Use when the items want vertical reading order — sequential exploration rather than a-glance comparison. 2–4 items work best (a fourth fits with the compact modifier).

overviewsummaryreference

When to use

  • Vertical reading order. The audience scans top-to-bottom, not grid-style. Use when each card builds on the previous one as the eye moves down the slide.
  • Two sentences per card. More body than cards-grid can hold without crowding. cards-stack lets each card carry one or two short sentences without losing the layout balance.
  • Two or three items. Sweet spot is three. Past that the slide overflows — split across multiple slides or switch to cards-grid with shorter body text per card.

When not to use

  • Five or more items. A fourth card fits with the compact modifier; past four the stack overflows. For five or more parallel items reach for cards-grid four, or split across slides.
  • One-line cards. If each card is a single short phrase, the stack reads as a padded list. Drop to list (or its takeaway variant) and reclaim the vertical space.
  • Forced sequence. Cards-stack is parallel content read in vertical order, not a numbered sequence. For explicit steps, use list-steps or list-criteria.

Authoring

<!-- _class: cards-stack -->

## Slide heading.

- First card title
  - Body text for the first stacked card, two short sentences max.
- Second card title
  - Body text for the second stacked card.
- Third card title
  - Body text for the third stacked card.

Slots

SlotSelectorRequiredDescription
title h2 yes Slide heading.
cards ul > li yes Each list item becomes one stacked card. Authoring contract: a top-level bullet is the card title (renders bold by default); an indented bullet underneath carries the body text. An optional trailing inline code on the title line renders as a right-anchored pill.

Anatomy

┌─────────────────────────────────────────┐
│  header                                 │
│  Stacked-cards heading.                 │
│                                         │
│  ┌───────────────────────────────────┐  │
│  │ Card title 1 — claim or label     │  │
│  │ body text fills the wide row      │  │
│  └───────────────────────────────────┘  │
│  ┌───────────────────────────────────┐  │
│  │ Card title 2 — claim or label     │  │
│  └───────────────────────────────────┘  │
│  footer                           1/19  │
└─────────────────────────────────────────┘

Variants

horizontal — Horizontal cards

Stacked rows pivot to a left-aligned title column with the body to its right — useful when the card titles are short labels and the body carries the weight.

<!-- _class: cards-stack horizontal -->

## Three patterns, each with its own pull.

- Inventory.
  - Equal-weight items the audience scans without ordering.
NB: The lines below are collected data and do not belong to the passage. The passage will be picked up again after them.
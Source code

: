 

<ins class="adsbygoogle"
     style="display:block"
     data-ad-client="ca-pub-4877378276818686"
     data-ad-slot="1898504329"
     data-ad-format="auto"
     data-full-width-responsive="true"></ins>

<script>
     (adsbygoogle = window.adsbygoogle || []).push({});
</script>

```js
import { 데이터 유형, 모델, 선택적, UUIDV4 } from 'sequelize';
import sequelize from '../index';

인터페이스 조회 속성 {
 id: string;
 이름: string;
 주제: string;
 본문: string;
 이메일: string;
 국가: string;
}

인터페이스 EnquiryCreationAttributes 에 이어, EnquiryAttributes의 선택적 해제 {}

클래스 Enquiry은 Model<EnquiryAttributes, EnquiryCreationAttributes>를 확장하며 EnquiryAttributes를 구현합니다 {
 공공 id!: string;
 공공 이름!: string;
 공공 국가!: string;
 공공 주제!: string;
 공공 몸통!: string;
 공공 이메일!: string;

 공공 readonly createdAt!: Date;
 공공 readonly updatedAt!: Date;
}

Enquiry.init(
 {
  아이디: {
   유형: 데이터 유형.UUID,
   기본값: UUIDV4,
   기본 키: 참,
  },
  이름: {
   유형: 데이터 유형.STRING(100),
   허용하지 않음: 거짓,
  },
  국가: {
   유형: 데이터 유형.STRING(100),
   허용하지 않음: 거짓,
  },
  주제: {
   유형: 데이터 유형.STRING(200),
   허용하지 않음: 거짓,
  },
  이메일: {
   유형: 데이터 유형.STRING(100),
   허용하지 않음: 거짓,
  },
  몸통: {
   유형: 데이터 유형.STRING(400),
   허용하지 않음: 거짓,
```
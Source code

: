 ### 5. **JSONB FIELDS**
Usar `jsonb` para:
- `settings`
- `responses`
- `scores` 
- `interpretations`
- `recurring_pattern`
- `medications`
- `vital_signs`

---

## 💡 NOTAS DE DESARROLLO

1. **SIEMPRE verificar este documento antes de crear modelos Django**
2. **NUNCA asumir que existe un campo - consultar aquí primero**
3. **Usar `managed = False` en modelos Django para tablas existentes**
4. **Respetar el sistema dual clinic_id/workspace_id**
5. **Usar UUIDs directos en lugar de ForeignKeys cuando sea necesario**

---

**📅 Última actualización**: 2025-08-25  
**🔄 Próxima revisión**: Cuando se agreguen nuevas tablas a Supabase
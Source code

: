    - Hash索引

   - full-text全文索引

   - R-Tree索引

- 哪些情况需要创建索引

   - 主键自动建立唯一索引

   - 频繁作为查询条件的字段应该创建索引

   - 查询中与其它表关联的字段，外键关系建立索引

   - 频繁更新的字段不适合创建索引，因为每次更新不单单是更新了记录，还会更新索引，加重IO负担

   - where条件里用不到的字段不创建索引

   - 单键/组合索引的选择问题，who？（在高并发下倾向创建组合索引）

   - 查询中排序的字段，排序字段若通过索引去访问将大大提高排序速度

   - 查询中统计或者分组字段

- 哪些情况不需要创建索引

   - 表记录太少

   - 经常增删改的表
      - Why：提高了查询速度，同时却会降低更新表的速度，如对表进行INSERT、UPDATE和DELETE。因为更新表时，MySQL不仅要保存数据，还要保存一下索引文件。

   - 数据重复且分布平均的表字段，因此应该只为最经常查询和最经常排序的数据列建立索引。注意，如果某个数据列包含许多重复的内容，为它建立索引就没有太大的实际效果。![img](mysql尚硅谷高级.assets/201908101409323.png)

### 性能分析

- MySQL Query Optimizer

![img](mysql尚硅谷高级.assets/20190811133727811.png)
The cards-grid family lives here — grid, stack, wide, side.
- Comparison.
  - Two or more items weighed against shared criteria. The verdict and compare families live here — they take sides.
- Progression.
  - Items that carry an explicit sequence. The list-steps and timeline families live here — order is load-bearing.

numbered — Numbered stack

Authored as ol (1. source). Each row carries a flush corner number — use when the stack carries an implicit count ("three options", "four phases") even if the order is interchangeable.

<!-- _class: cards-stack -->

## Three reasons to keep cards-stack at three items.

1. Cognitive load
   - Three is the threshold the audience can hold without effort. Past three, the slide demands working memory the room shouldn't have to spend.
2. Vertical real estate
   - Each stacked card needs ~30% of the slide height to breathe. Four cards force you to shrink the cards until they stop reading as cards.
3. Build path symmetry
   - cards-stack pairs with cards-grid (3-4 items) for at-a-glance comparison. One stack layout, not two, keeps the family's choices clean.